###### tags: `TA Stuff 2021` `Pycom` `ESP32`
# Tutorial 2: Project & Sensor Setup
This tutorial is aimed at giving you a general overview on how to work with sensors and read them from your device.
We will:
* Start off by explaining how to organize your code in a project
* Explain how your lopy4 works and the different protocols available
* How to connect a sensor physically
* How to work with analog sensors
* How to work with simple digital sensors
* How to use libraries for sensors, especially more advanced sensors
**If you want to learn more about the basics of electricity and circuits** before heading onwards to connecting sensors, check out [this awesome course on Khan Academy](https://www.khanacademy.org/science/physics/circuits-topic).

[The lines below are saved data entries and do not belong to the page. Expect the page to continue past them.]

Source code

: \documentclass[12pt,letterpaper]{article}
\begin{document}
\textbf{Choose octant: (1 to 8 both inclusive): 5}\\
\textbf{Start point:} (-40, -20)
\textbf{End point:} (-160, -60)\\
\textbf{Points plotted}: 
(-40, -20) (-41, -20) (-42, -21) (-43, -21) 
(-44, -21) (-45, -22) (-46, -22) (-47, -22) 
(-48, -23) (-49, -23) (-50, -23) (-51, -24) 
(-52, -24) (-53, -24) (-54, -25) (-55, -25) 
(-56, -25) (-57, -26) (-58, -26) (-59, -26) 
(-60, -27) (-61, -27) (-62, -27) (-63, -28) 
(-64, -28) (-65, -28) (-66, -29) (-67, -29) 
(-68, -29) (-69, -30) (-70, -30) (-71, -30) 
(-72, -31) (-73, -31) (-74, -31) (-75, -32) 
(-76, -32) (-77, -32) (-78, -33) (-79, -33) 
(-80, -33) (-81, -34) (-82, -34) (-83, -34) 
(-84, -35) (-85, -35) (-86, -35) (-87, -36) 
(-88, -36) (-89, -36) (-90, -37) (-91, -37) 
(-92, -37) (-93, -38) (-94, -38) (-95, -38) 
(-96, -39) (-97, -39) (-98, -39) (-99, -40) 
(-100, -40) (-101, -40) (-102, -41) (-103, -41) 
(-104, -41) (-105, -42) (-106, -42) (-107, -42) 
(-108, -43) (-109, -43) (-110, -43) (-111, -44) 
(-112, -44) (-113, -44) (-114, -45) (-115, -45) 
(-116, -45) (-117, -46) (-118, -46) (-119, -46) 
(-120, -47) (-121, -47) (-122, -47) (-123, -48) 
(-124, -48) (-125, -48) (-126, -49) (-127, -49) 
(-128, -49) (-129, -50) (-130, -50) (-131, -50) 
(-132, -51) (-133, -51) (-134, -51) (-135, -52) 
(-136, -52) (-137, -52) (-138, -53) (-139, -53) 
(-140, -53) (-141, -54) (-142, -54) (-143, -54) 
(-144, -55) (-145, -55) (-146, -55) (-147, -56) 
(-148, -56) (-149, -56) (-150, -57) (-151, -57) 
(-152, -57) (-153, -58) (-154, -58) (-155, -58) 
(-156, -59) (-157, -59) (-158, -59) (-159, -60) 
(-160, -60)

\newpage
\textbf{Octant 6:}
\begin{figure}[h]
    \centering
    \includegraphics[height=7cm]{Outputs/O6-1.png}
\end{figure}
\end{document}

This tutorial will be used in the next week's workshops as well, we'll stay on this topic for a bit longer. (But if you're ahead, feel free to head start into [connecting to Wi-Fi](https://docs.pycom.io/tutorials/networks/wlan/) and then [sending sensor data to Pybytes](https://docs.pycom.io/pybytes/gettingstarted/).)
As always, we'll continously update this walkthrough. **Is there anything missing or unclear, or you experience some issue? Please add a comment.** You do this by highlighting the text and then you can write a comment on the highlighted part. You need to log in/create account on hackMD first.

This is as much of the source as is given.